WHAT THE TASK ASKS
Wherever a line in the material contains the word "pipeline", copy that line.

RECORDS FOR THIS EXERCISE
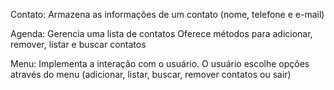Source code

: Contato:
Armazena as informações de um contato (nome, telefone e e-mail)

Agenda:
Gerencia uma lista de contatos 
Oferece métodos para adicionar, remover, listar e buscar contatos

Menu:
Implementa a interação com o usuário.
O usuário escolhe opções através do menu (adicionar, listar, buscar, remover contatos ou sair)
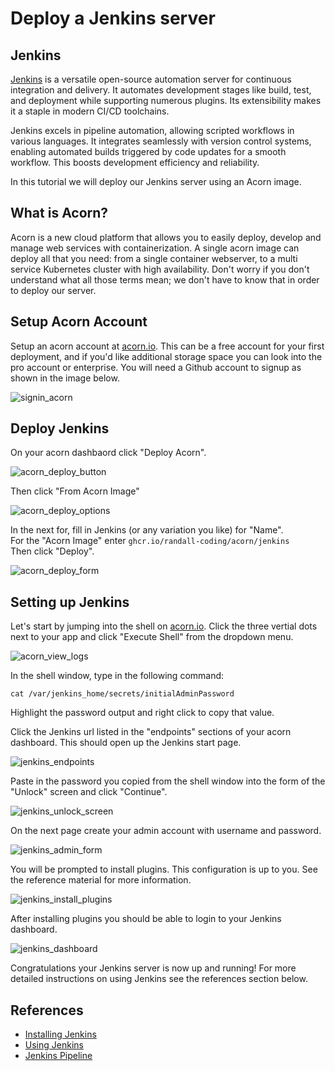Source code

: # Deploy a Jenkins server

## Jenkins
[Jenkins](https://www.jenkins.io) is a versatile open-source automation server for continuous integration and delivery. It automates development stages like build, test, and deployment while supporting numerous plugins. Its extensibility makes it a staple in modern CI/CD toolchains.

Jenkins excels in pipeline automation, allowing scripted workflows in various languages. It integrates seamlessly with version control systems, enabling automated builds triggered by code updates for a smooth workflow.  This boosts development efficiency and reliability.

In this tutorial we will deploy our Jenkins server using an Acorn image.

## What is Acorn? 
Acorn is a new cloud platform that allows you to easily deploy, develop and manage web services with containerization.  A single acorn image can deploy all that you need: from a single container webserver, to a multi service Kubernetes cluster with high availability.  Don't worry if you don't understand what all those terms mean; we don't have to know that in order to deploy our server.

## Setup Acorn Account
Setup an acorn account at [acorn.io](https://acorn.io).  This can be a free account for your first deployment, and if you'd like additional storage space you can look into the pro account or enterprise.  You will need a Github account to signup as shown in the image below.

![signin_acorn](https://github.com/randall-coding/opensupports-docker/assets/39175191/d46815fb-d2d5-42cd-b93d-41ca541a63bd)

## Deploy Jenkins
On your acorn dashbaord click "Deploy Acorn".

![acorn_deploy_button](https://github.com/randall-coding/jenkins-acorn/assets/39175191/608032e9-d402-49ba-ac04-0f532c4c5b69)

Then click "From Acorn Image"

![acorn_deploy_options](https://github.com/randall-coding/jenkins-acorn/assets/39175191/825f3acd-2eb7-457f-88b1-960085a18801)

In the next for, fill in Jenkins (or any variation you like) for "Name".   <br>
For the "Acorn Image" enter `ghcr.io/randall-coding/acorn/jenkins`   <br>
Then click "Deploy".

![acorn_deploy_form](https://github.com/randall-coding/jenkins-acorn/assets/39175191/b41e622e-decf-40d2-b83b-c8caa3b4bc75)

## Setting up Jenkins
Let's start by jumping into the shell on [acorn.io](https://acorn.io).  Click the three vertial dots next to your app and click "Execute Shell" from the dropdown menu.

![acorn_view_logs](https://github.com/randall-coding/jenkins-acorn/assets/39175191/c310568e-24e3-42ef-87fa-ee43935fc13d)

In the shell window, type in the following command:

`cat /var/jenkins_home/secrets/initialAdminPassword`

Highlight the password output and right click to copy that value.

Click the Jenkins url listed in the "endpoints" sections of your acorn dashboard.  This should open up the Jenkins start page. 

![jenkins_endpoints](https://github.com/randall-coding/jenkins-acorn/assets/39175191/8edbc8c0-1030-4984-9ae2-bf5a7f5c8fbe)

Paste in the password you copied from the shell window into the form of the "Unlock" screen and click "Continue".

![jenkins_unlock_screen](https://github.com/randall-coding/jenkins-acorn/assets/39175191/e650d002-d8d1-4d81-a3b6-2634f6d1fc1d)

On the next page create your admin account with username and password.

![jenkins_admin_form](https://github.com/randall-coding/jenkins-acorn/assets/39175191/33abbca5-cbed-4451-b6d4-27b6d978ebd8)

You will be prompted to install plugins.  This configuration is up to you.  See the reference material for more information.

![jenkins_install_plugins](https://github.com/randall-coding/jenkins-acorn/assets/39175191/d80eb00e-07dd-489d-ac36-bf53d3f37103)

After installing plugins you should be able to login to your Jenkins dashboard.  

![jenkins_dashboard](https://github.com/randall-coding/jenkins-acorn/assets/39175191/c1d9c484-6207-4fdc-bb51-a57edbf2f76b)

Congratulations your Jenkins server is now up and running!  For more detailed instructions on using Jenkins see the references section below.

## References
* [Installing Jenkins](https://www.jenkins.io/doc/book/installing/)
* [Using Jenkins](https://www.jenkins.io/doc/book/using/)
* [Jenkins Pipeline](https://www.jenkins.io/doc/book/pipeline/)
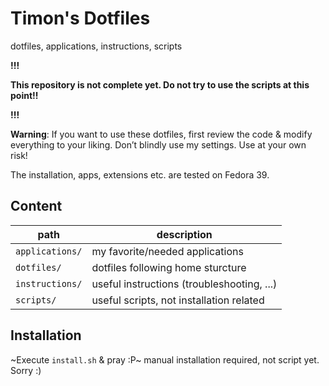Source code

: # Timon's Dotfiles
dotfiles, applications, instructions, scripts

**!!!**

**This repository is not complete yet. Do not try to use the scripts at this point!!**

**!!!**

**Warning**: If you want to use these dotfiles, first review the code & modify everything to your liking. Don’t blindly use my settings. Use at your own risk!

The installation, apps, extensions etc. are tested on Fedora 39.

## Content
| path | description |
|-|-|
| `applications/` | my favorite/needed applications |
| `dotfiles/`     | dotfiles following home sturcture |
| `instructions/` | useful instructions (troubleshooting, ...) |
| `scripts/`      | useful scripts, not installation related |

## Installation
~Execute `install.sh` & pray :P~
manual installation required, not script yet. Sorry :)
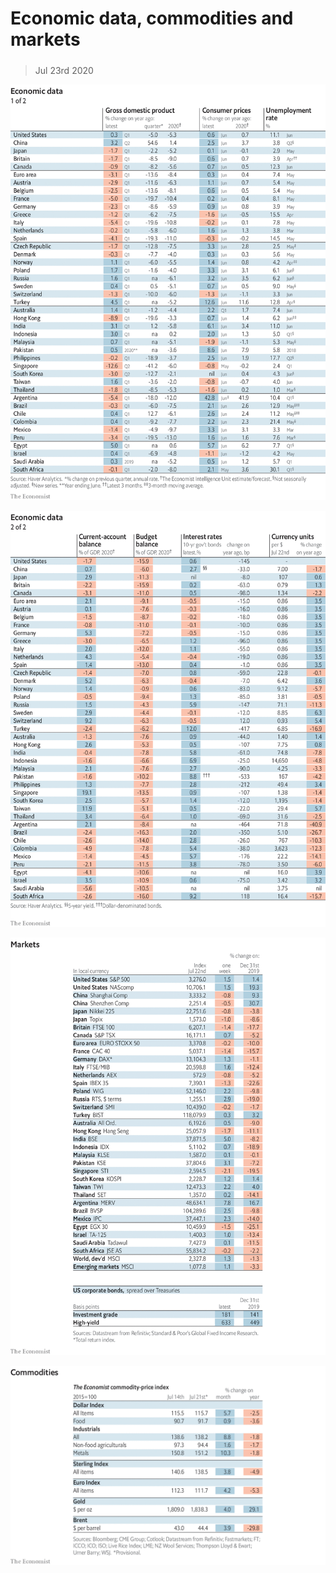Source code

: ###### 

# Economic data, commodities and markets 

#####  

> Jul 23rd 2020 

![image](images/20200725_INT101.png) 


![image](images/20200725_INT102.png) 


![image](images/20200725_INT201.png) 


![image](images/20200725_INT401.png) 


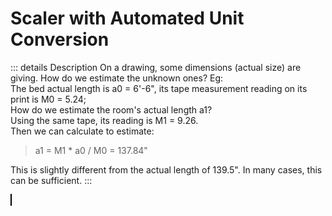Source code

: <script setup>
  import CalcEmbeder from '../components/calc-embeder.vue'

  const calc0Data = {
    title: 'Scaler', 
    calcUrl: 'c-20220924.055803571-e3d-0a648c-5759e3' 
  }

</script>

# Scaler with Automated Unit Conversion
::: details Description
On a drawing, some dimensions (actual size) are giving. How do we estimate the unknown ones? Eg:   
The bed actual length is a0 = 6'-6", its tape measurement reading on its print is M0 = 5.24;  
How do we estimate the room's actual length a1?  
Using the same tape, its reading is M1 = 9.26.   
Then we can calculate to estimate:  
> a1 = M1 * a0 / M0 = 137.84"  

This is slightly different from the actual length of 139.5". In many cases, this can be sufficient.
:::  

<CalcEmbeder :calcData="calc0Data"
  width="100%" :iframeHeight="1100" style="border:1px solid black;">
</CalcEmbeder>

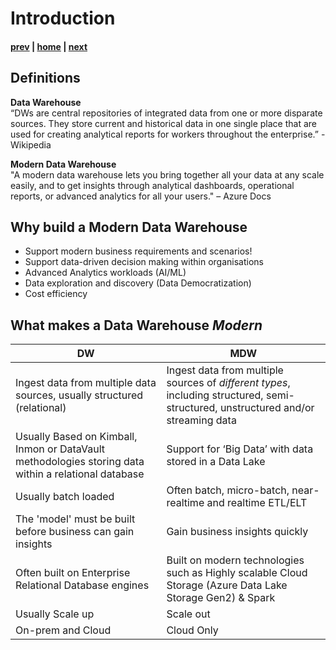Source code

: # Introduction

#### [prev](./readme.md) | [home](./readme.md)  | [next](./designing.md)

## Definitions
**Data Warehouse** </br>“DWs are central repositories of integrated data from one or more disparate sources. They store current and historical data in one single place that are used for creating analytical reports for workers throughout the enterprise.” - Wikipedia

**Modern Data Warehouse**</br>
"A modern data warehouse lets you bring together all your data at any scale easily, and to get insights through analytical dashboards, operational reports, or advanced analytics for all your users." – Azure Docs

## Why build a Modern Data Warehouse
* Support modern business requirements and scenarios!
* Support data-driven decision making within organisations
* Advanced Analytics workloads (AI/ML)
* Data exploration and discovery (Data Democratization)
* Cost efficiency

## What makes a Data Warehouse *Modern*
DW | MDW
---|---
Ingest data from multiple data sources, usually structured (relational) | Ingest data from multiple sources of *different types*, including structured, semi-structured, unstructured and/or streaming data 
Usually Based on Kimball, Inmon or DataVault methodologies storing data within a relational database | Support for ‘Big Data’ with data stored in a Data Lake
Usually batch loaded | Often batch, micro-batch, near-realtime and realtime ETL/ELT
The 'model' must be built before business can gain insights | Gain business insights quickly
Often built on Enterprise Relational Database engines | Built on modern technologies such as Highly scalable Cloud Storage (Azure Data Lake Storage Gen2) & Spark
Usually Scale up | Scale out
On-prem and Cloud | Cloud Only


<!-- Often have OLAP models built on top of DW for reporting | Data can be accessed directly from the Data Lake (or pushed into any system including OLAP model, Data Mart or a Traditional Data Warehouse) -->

EXPECTED ANSWER
Jenkins excels in pipeline automation, allowing scripted workflows in various languages. It integrates seamlessly with version control systems, enabling automated builds triggered by code updates for a smooth workflow.  This boosts development efficiency and reliability.
* [Jenkins Pipeline](https://www.jenkins.io/doc/book/pipeline/)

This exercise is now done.